:: Given entries ::
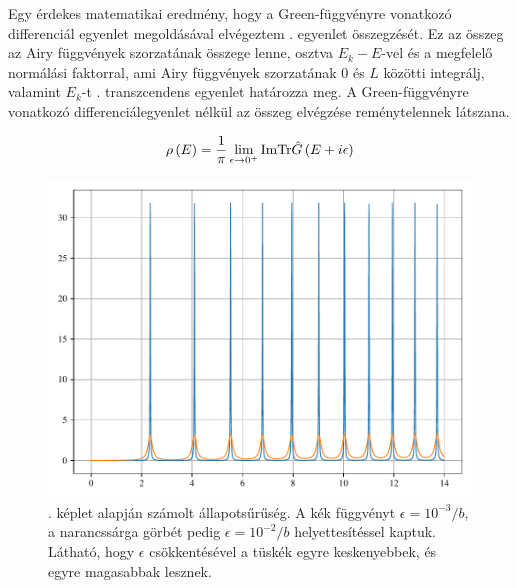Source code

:Egy érdekes matematikai eredmény, hogy a Green-függvényre vonatkozó differenciál egyenlet megoldásával elvégeztem . egyenlet összegzését. Ez az összeg az Airy függvények szorzatának összege lenne, osztva $E_k-E$-vel és a megfelelő normálási faktorral, ami Airy függvények szorzatának $0$ és $L$ közötti integrálj, valamint $E_k$-t . transzcendens egyenlet határozza meg. A Green-függvényre vonatkozó differenciálegyenlet nélkül az összeg elvégzése reménytelennek látszana.

\begin{equation}
	\rho\left(E\right) = \frac{1}{\pi}\lim_{\epsilon \to 0^+} \mathrm{Im}\mathrm{Tr}\hat{G}\left(E + i\epsilon\right)
	\label{green:densityeq}
\end{equation}
\begin{figure}[H]
	\includegraphics[scale=1]{./figs/dosfromgreen.pdf}
	\caption[Állapotsűrűség]{. képlet alapján számolt állapotsűrűség. A kék függvényt $\epsilon = 10^{-3}/b$, a narancssárga görbét pedig $\epsilon = 10^{-2}/b$ helyettesítéssel kaptuk. Látható, hogy $\epsilon$ csökkentésével a tüskék egyre keskenyebbek, és egyre magasabbak lesznek.}
	\label{green:állapotsűrség}
\end{figure}
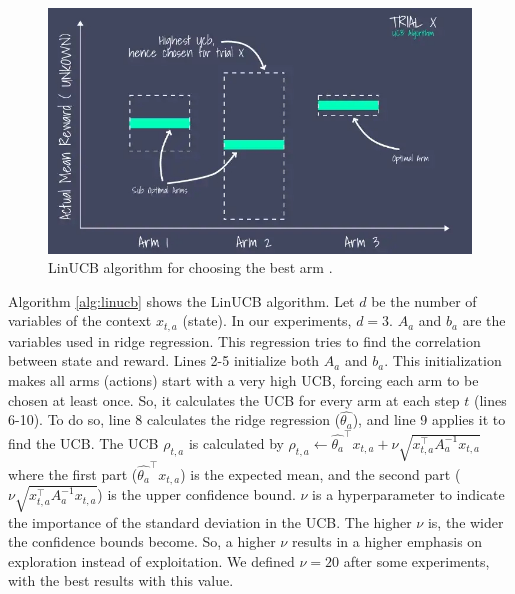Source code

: \begin{figure}[!htb]
    \centering
    \includegraphics[scale=0.58]{Images/Learning_compensations/linucb.jpg}
    \caption{LinUCB algorithm for choosing the best arm \cite{recommender2020}.}
    \label{fig:linucb}
\end{figure}

Algorithm \ref{alg:linucb} shows the LinUCB algorithm. Let $d$ be the number of variables of the context $x_{t,a}$ (state). In our experiments, $d=3$. $A_a$ and $b_a$ are the variables used in ridge regression. This regression tries to find the correlation between state and reward. Lines 2-5 initialize both $A_a$ and $b_a$. This initialization makes all arms (actions) start with a very high UCB, forcing each arm to be chosen at least once. So, it calculates the UCB for every arm at each step $t$ (lines 6-10). To do so, line 8 calculates the ridge regression ($\hat{\theta_a}$), and line 9 applies it to find the UCB. The UCB $\rho_{t, a}$ is calculated by $\rho_{t, a} \leftarrow \hat{\theta_a}^\top x_{t,a} + \nu \sqrt{x_{t,a}^\top A_{a}^{-1} x_{t,a}}$ where the first part ($\hat{\theta_a}^\top x_{t,a}$) is the expected mean, and the second part ($\nu \sqrt{x_{t,a}^\top A_{a}^{-1} x_{t,a}}$) is the upper confidence bound. $\nu$ is a hyperparameter to indicate the importance of the standard deviation in the UCB. The higher $\nu$ is, the wider the confidence bounds become. So, a higher $\nu$ results in a higher emphasis on exploration instead of exploitation. We defined $\nu = 20$ after some experiments, with the best results with this value.

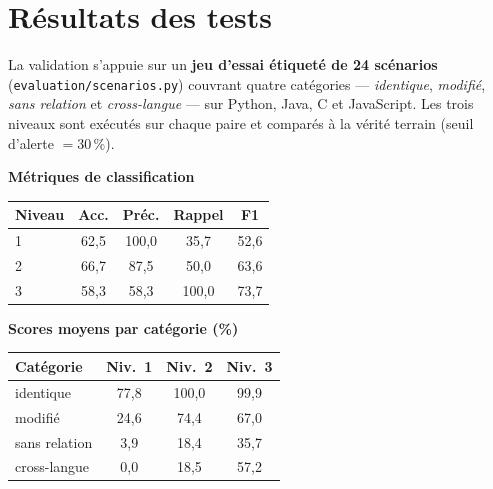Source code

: \documentclass[10pt,a4paper]{article}
\begin{document}
\section{Résultats des tests}

La validation s'appuie sur un \textbf{jeu d'essai étiqueté de 24 scénarios}
(\texttt{evaluation/scenarios.py}) couvrant quatre catégories ---
\emph{identique}, \emph{modifié}, \emph{sans relation} et \emph{cross-langue}
--- sur Python, Java, C et JavaScript. Les trois niveaux sont exécutés sur
chaque paire et comparés à la vérité terrain (seuil d'alerte $=30\,\%$).

\begin{table}[h]
  \centering
  \small
  \begin{minipage}[t]{0.47\linewidth}
    \centering
    \textbf{Métriques de classification}\\[2pt]
    \begin{tabular}{lcccc}
      \toprule
      Niveau & Acc. & Préc. & Rappel & F1 \\
      \midrule
      1 & 62{,}5 & 100{,}0 & 35{,}7 & 52{,}6 \\
      2 & 66{,}7 & 87{,}5 & 50{,}0 & 63{,}6 \\
      3 & 58{,}3 & 58{,}3 & 100{,}0 & 73{,}7 \\
      \bottomrule
    \end{tabular}
  \end{minipage}\hfill
  \begin{minipage}[t]{0.49\linewidth}
    \centering
    \textbf{Scores moyens par catégorie (\%)}\\[2pt]
    \begin{tabular}{lccc}
      \toprule
      Catégorie & Niv.~1 & Niv.~2 & Niv.~3 \\
      \midrule
      identique     & 77{,}8 & 100{,}0 & 99{,}9 \\
      modifié       & 24{,}6 & 74{,}4 & 67{,}0 \\
      sans relation & 3{,}9 & 18{,}4 & 35{,}7 \\
      cross-langue  & 0{,}0 & 18{,}5 & 57{,}2 \\
      \bottomrule
    \end{tabular}
  \end{minipage}
\end{table}
\end{document}
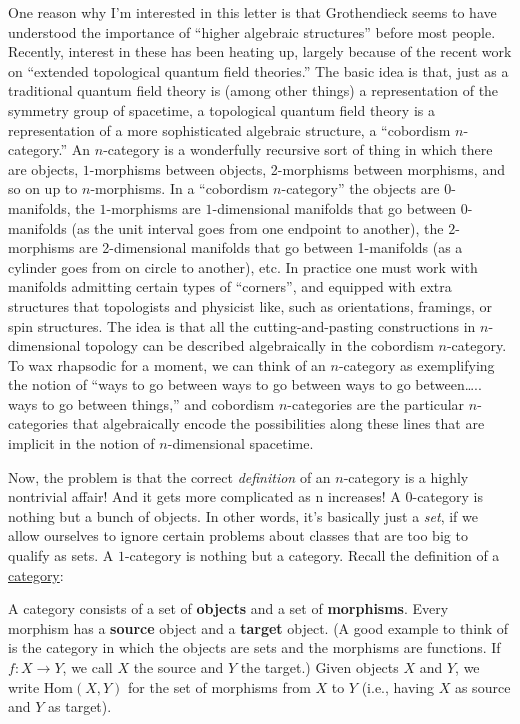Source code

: \documentclass{article}
\begin{document}
One reason why I'm interested in this letter is that Grothendieck seems
to have understood the importance of ``higher algebraic structures''
before most people. Recently, interest in these has been heating up,
largely because of the recent work on ``extended topological quantum
field theories.'' The basic idea is that, just as a traditional quantum
field theory is (among other things) a representation of the symmetry
group of spacetime, a topological quantum field theory is a
representation of a more sophisticated algebraic structure, a
``cobordism \(n\)-category.'' An \(n\)-category is a wonderfully
recursive sort of thing in which there are objects, \(1\)-morphisms
between objects, 2-morphisms between morphisms, and so on up to
\(n\)-morphisms. In a ``cobordism \(n\)-category'' the objects are
0-manifolds, the \(1\)-morphisms are \(1\)-dimensional manifolds that go
between 0-manifolds (as the unit interval goes from one endpoint to
another), the \(2\)-morphisms are 2-dimensional manifolds that go
between 1-manifolds (as a cylinder goes from on circle to another), etc.
In practice one must work with manifolds admitting certain types of
``corners'', and equipped with extra structures that topologists and
physicist like, such as orientations, framings, or spin structures. The
idea is that all the cutting-and-pasting constructions in
\(n\)-dimensional topology can be described algebraically in the
cobordism \(n\)-category. To wax rhapsodic for a moment, we can think of
an \(n\)-category as exemplifying the notion of ``ways to go between
ways to go between ways to go between\ldots.. ways to go between
things,'' and cobordism \(n\)-categories are the particular
\(n\)-categories that algebraically encode the possibilities along these
lines that are implicit in the notion of \(n\)-dimensional spacetime.

Now, the problem is that the correct \emph{definition} of an
\(n\)-category is a highly nontrivial affair! And it gets more
complicated as n increases! A 0-category is nothing but a bunch of
objects. In other words, it's basically just a \emph{set}, if we allow
ourselves to ignore certain problems about classes that are too big to
qualify as sets. A \(1\)-category is nothing but a category. Recall the
definition of a
\href{http://math.ucr.edu/home/baez/categories.html}{category}:

A category consists of a set of \textbf{objects} and a set of
\textbf{morphisms}. Every morphism has a \textbf{source} object and a
\textbf{target} object. (A good example to think of is the category in
which the objects are sets and the morphisms are functions. If
\(f\colon X\to Y\), we call \(X\) the source and \(Y\) the target.)
Given objects \(X\) and \(Y\), we write \(\mathrm{Hom}(X,Y)\) for the
set of morphisms from \(X\) to \(Y\) (i.e., having \(X\) as source and
\(Y\) as target).
\end{document}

:: Problem description ::
Leave out the pictures and return the rest of the records exactly.

:: Solution to this problem ::
Source code

:Egy érdekes matematikai eredmény, hogy a Green-függvényre vonatkozó differenciál egyenlet megoldásával elvégeztem . egyenlet összegzését. Ez az összeg az Airy függvények szorzatának összege lenne, osztva $E_k-E$-vel és a megfelelő normálási faktorral, ami Airy függvények szorzatának $0$ és $L$ közötti integrálj, valamint $E_k$-t . transzcendens egyenlet határozza meg. A Green-függvényre vonatkozó differenciálegyenlet nélkül az összeg elvégzése reménytelennek látszana.

\begin{equation}
	\rho\left(E\right) = \frac{1}{\pi}\lim_{\epsilon \to 0^+} \mathrm{Im}\mathrm{Tr}\hat{G}\left(E + i\epsilon\right)
	\label{green:densityeq}
\end{equation}
\begin{figure}[H]
	\includegraphics[scale=1]{./figs/dosfromgreen.pdf}
	\caption[Állapotsűrűség]{. képlet alapján számolt állapotsűrűség. A kék függvényt $\epsilon = 10^{-3}/b$, a narancssárga görbét pedig $\epsilon = 10^{-2}/b$ helyettesítéssel kaptuk. Látható, hogy $\epsilon$ csökkentésével a tüskék egyre keskenyebbek, és egyre magasabbak lesznek.}
	\label{green:állapotsűrség}
\end{figure}
Source code

: \begin{figure}[!htb]
    \centering
    \includegraphics[scale=0.58]{Images/Learning_compensations/linucb.jpg}
    \caption{LinUCB algorithm for choosing the best arm \cite{recommender2020}.}
    \label{fig:linucb}
\end{figure}

Algorithm \ref{alg:linucb} shows the LinUCB algorithm. Let $d$ be the number of variables of the context $x_{t,a}$ (state). In our experiments, $d=3$. $A_a$ and $b_a$ are the variables used in ridge regression. This regression tries to find the correlation between state and reward. Lines 2-5 initialize both $A_a$ and $b_a$. This initialization makes all arms (actions) start with a very high UCB, forcing each arm to be chosen at least once. So, it calculates the UCB for every arm at each step $t$ (lines 6-10). To do so, line 8 calculates the ridge regression ($\hat{\theta_a}$), and line 9 applies it to find the UCB. The UCB $\rho_{t, a}$ is calculated by $\rho_{t, a} \leftarrow \hat{\theta_a}^\top x_{t,a} + \nu \sqrt{x_{t,a}^\top A_{a}^{-1} x_{t,a}}$ where the first part ($\hat{\theta_a}^\top x_{t,a}$) is the expected mean, and the second part ($\nu \sqrt{x_{t,a}^\top A_{a}^{-1} x_{t,a}}$) is the upper confidence bound. $\nu$ is a hyperparameter to indicate the importance of the standard deviation in the UCB. The higher $\nu$ is, the wider the confidence bounds become. So, a higher $\nu$ results in a higher emphasis on exploration instead of exploitation. We defined $\nu = 20$ after some experiments, with the best results with this value.

Source code

: \documentclass[10pt,a4paper]{article}
\begin{document}
\section{Résultats des tests}

La validation s'appuie sur un \textbf{jeu d'essai étiqueté de 24 scénarios}
(\texttt{evaluation/scenarios.py}) couvrant quatre catégories ---
\emph{identique}, \emph{modifié}, \emph{sans relation} et \emph{cross-langue}
--- sur Python, Java, C et JavaScript. Les trois niveaux sont exécutés sur
chaque paire et comparés à la vérité terrain (seuil d'alerte $=30\,\%$).

\begin{table}[h]
  \centering
  \small
  \begin{minipage}[t]{0.47\linewidth}
    \centering
    \textbf{Métriques de classification}\\[2pt]
    \begin{tabular}{lcccc}
      \toprule
      Niveau & Acc. & Préc. & Rappel & F1 \\
      \midrule
      1 & 62{,}5 & 100{,}0 & 35{,}7 & 52{,}6 \\
      2 & 66{,}7 & 87{,}5 & 50{,}0 & 63{,}6 \\
      3 & 58{,}3 & 58{,}3 & 100{,}0 & 73{,}7 \\
      \bottomrule
    \end{tabular}
  \end{minipage}\hfill
  \begin{minipage}[t]{0.49\linewidth}
    \centering
    \textbf{Scores moyens par catégorie (\%)}\\[2pt]
    \begin{tabular}{lccc}
      \toprule
      Catégorie & Niv.~1 & Niv.~2 & Niv.~3 \\
      \midrule
      identique     & 77{,}8 & 100{,}0 & 99{,}9 \\
      modifié       & 24{,}6 & 74{,}4 & 67{,}0 \\
      sans relation & 3{,}9 & 18{,}4 & 35{,}7 \\
      cross-langue  & 0{,}0 & 18{,}5 & 57{,}2 \\
      \bottomrule
    \end{tabular}
  \end{minipage}
\end{table}
\end{document}
Source code

: \documentclass{article}
\begin{document}
One reason why I'm interested in this letter is that Grothendieck seems
to have understood the importance of ``higher algebraic structures''
before most people. Recently, interest in these has been heating up,
largely because of the recent work on ``extended topological quantum
field theories.'' The basic idea is that, just as a traditional quantum
field theory is (among other things) a representation of the symmetry
group of spacetime, a topological quantum field theory is a
representation of a more sophisticated algebraic structure, a
``cobordism \(n\)-category.'' An \(n\)-category is a wonderfully
recursive sort of thing in which there are objects, \(1\)-morphisms
between objects, 2-morphisms between morphisms, and so on up to
\(n\)-morphisms. In a ``cobordism \(n\)-category'' the objects are
0-manifolds, the \(1\)-morphisms are \(1\)-dimensional manifolds that go
between 0-manifolds (as the unit interval goes from one endpoint to
another), the \(2\)-morphisms are 2-dimensional manifolds that go
between 1-manifolds (as a cylinder goes from on circle to another), etc.
In practice one must work with manifolds admitting certain types of
``corners'', and equipped with extra structures that topologists and
physicist like, such as orientations, framings, or spin structures. The
idea is that all the cutting-and-pasting constructions in
\(n\)-dimensional topology can be described algebraically in the
cobordism \(n\)-category. To wax rhapsodic for a moment, we can think of
an \(n\)-category as exemplifying the notion of ``ways to go between
ways to go between ways to go between\ldots.. ways to go between
things,'' and cobordism \(n\)-categories are the particular
\(n\)-categories that algebraically encode the possibilities along these
lines that are implicit in the notion of \(n\)-dimensional spacetime.

Now, the problem is that the correct \emph{definition} of an
\(n\)-category is a highly nontrivial affair! And it gets more
complicated as n increases! A 0-category is nothing but a bunch of
objects. In other words, it's basically just a \emph{set}, if we allow
ourselves to ignore certain problems about classes that are too big to
qualify as sets. A \(1\)-category is nothing but a category. Recall the
definition of a
\href{http://math.ucr.edu/home/baez/categories.html}{category}:

A category consists of a set of \textbf{objects} and a set of
\textbf{morphisms}. Every morphism has a \textbf{source} object and a
\textbf{target} object. (A good example to think of is the category in
which the objects are sets and the morphisms are functions. If
\(f\colon X\to Y\), we call \(X\) the source and \(Y\) the target.)
Given objects \(X\) and \(Y\), we write \(\mathrm{Hom}(X,Y)\) for the
set of morphisms from \(X\) to \(Y\) (i.e., having \(X\) as source and
\(Y\) as target).
\end{document}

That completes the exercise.